Friday, August 05, 2011

Rebuilding Primer: Starters or Relievers?


I was asked recently whether I'd prefer Zach Britton at $6 or Jacob McGee at $11 for next year. I answered Britton, though at this point neither pitcher excites me.
 
I did tell the questioner that one significant minus for McGee is that there is no way of knowing whether or not McGee will be closing for the Rays next year. Kyle Farnsworth is still in Tampa and has a pretty affordable $5.25M club option for 2012. This doesn't mean that the Rays won't trade Farnsworth between now and next April, but I'd assume that Farnsworth is the guy until I see otherwise.

This is the big problem with speculating on relievers in August for spots on your roster next year. All sorts of things can happen between now and your freeze date.

Does anyone remember the Mariners closer carousel in 2009? Roy Corcoran, Miguel Batista, Tyler Walker and Mark Lowe were all in open competition to be the M's closer, but the eventual winner of the job was David Aardsma, who no one took all that seriously until he actually won the job in mid-April.
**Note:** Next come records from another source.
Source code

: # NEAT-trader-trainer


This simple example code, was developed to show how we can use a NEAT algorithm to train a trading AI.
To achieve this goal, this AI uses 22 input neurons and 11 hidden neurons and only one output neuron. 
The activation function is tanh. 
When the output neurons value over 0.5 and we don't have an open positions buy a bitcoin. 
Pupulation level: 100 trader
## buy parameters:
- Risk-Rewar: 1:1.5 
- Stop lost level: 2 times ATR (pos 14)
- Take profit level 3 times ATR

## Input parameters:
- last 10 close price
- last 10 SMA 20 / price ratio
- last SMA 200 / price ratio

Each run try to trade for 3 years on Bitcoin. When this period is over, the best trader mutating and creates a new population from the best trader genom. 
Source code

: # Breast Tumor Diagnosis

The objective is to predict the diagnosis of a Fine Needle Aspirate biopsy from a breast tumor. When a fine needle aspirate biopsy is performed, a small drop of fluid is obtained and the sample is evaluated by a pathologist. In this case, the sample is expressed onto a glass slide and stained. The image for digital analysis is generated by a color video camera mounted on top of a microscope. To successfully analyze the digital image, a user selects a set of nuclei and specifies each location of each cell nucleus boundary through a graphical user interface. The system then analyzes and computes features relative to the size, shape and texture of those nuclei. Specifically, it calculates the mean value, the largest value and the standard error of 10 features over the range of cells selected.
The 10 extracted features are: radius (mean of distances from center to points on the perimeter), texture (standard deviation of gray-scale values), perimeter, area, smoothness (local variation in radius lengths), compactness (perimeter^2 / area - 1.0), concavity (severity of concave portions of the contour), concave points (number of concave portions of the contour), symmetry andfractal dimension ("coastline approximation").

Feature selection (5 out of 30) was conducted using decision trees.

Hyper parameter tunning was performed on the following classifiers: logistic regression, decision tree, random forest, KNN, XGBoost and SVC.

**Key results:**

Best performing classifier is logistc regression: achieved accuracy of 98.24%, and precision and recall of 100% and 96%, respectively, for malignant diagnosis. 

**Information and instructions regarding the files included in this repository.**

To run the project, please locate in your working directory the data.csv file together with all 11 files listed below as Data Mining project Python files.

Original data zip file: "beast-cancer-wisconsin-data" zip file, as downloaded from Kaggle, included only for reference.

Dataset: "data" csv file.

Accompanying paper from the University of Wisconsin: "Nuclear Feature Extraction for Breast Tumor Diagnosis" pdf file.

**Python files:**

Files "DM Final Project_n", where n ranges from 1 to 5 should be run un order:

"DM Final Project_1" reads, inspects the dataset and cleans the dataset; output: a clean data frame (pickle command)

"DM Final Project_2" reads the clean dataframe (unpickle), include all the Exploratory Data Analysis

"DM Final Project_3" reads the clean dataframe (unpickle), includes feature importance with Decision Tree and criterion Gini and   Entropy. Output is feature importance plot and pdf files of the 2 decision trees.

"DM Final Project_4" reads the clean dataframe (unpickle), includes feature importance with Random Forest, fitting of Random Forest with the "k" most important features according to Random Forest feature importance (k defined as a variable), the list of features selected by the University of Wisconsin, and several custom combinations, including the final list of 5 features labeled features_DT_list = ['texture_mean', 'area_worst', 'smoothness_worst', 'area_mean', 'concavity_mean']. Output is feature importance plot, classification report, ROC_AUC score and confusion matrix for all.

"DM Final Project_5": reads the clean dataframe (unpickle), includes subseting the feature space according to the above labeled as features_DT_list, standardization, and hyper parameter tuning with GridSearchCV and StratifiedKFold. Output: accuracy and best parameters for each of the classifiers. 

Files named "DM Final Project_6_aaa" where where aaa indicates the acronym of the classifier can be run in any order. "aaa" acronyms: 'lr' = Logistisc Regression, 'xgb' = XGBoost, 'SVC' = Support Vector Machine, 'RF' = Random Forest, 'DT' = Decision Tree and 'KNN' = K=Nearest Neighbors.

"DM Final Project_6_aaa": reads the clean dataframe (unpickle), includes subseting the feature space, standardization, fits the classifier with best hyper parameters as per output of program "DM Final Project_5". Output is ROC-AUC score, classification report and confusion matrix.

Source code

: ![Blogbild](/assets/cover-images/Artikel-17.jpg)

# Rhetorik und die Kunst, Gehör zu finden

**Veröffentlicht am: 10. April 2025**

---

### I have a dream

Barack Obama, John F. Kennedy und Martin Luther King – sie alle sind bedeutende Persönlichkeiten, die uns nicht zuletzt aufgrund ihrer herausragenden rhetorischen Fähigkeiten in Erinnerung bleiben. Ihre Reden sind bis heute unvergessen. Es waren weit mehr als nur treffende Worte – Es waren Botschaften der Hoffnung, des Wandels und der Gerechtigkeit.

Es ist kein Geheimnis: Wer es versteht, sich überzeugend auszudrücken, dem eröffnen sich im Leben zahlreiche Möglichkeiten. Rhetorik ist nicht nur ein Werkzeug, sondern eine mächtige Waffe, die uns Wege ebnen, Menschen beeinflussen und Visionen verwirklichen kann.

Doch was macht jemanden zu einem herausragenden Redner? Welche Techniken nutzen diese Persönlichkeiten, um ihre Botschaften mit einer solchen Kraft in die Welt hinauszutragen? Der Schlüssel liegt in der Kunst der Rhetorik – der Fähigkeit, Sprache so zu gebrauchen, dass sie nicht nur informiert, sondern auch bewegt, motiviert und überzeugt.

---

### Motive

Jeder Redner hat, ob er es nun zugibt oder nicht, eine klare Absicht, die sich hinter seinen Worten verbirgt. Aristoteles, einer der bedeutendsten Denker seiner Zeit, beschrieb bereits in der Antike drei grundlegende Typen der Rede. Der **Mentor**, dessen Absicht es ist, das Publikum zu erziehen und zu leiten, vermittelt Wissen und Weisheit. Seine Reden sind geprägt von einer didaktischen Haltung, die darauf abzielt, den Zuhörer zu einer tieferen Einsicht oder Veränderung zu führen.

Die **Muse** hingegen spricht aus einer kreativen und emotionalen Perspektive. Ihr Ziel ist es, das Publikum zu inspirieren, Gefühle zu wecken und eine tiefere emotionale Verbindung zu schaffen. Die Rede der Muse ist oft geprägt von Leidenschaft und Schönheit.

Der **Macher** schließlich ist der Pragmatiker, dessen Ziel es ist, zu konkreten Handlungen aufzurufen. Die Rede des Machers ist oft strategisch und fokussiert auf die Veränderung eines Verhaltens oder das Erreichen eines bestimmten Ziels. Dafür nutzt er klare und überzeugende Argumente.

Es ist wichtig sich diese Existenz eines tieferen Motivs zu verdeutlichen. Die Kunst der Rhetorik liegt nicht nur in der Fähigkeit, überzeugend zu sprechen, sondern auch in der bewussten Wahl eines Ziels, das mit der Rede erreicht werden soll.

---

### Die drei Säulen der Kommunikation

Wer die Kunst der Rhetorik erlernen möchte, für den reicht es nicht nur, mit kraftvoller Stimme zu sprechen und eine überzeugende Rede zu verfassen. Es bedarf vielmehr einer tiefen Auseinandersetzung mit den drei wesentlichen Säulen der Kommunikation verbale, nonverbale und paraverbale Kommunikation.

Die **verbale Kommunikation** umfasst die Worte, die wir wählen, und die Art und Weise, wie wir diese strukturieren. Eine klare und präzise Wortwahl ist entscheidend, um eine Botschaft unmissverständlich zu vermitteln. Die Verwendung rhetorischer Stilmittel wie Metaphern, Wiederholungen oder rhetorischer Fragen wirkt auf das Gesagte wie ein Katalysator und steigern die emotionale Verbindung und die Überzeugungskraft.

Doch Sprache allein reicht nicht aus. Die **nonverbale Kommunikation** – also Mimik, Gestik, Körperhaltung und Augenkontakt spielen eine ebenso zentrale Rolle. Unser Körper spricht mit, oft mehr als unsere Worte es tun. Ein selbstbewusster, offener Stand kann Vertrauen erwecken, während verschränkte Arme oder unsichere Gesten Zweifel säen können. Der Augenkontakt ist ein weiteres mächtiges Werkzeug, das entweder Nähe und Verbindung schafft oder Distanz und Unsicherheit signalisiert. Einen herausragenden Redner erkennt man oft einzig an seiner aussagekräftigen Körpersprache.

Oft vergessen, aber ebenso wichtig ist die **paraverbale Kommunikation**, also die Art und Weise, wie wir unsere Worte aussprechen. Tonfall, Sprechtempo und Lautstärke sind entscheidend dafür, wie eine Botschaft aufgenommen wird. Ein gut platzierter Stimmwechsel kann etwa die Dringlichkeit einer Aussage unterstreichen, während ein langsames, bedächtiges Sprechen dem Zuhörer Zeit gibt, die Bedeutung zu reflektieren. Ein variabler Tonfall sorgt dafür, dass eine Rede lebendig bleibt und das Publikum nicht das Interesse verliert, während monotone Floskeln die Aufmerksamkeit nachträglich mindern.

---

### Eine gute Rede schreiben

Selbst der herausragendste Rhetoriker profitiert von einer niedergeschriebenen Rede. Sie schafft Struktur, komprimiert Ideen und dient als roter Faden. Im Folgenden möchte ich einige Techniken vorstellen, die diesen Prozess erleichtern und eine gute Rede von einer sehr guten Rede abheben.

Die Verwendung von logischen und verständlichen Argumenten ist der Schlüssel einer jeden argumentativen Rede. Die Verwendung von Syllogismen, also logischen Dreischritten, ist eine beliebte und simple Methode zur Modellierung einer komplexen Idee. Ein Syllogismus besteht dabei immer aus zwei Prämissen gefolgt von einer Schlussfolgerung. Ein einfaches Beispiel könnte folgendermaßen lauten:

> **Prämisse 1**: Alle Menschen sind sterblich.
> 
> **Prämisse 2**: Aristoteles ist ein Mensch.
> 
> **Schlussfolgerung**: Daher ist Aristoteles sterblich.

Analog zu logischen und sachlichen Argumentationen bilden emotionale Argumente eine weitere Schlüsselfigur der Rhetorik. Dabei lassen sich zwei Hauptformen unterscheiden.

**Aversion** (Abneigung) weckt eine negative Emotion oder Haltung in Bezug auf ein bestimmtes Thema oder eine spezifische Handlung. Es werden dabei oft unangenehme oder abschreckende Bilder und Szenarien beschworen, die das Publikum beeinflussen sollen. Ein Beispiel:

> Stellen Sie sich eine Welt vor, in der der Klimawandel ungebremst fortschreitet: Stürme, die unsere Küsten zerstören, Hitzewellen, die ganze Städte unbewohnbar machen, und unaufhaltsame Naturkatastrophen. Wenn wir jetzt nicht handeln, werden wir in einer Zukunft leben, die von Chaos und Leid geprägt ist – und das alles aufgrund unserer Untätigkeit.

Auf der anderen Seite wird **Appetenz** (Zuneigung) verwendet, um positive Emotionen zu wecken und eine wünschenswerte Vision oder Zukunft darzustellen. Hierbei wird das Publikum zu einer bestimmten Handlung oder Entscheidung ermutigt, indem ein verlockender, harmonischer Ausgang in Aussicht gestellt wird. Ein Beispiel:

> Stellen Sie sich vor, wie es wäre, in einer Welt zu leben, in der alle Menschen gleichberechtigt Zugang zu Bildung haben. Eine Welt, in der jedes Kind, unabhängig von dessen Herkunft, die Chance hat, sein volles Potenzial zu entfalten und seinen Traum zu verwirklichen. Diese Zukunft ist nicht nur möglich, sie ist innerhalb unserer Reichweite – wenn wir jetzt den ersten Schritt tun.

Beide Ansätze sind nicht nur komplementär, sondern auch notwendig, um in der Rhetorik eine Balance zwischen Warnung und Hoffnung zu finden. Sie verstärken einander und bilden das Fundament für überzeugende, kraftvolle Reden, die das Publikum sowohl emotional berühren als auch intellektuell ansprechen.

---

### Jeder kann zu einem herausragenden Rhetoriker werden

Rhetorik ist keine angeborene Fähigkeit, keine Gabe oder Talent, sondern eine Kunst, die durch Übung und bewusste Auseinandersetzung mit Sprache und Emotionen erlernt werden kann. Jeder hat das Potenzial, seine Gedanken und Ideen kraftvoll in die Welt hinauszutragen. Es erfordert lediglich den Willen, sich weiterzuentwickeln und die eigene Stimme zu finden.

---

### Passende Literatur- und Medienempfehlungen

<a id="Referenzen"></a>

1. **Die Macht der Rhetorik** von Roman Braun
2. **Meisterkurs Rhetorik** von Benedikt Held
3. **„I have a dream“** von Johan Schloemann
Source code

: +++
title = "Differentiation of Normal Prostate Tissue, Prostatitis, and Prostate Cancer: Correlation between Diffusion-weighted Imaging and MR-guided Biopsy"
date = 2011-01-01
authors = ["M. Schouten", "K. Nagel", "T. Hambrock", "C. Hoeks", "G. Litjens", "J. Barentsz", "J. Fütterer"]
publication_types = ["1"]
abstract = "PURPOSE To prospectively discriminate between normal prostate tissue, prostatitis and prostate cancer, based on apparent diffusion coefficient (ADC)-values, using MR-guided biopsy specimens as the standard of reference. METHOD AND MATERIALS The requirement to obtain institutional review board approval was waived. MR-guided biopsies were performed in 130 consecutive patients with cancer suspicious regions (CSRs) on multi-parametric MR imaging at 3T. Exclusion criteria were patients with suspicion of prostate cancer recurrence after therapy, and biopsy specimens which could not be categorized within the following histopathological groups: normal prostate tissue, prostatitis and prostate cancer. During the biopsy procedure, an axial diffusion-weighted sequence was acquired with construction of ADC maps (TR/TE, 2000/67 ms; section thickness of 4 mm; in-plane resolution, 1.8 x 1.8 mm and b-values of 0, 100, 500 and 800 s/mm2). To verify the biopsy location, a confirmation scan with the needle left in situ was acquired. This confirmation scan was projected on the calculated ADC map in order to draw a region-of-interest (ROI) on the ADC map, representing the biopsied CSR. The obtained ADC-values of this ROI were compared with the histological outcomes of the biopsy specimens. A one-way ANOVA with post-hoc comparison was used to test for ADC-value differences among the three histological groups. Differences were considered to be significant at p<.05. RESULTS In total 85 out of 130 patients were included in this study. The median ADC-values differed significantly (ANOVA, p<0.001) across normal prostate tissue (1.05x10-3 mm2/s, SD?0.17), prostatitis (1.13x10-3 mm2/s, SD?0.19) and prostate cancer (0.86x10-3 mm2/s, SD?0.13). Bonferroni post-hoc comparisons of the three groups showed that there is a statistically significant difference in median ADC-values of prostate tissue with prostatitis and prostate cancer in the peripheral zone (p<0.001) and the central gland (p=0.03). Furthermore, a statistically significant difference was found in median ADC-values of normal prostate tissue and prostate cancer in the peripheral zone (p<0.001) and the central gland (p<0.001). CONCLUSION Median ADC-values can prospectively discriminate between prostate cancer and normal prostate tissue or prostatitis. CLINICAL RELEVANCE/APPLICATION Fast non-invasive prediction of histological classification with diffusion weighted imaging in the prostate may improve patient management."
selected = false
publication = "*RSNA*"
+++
Aardsma provides a good example of why we shouldn't dump for potential closers. He went for $2 in my home league and provided great value for two years running. You're obviously not going to have every $2 reliever turn into David Aardsma, but you can find guys like this cheap at auction - or even in your free agent pool. That same year, Andrew Bailey went un-auctioned and was picked up as a free agent.

Some of this is true of starting pitchers as well. However, teams are less likely to pluck an obscure pitcher out of thin air and stick him into a Major League rotation. The guys you're dumping for mid-season are more likely to stay in the rotation...or at least have a shot at making the rotation in Spring Training. Bruce Chen might make the Royals, but he's a placeholder at the back of the staff, not a guy who is going to take jobs away from better prospects if or when they're ready.

In general, don't build your team around possible closers. If they don't get the job, they are almost definitely not going to be worth keeping the following year.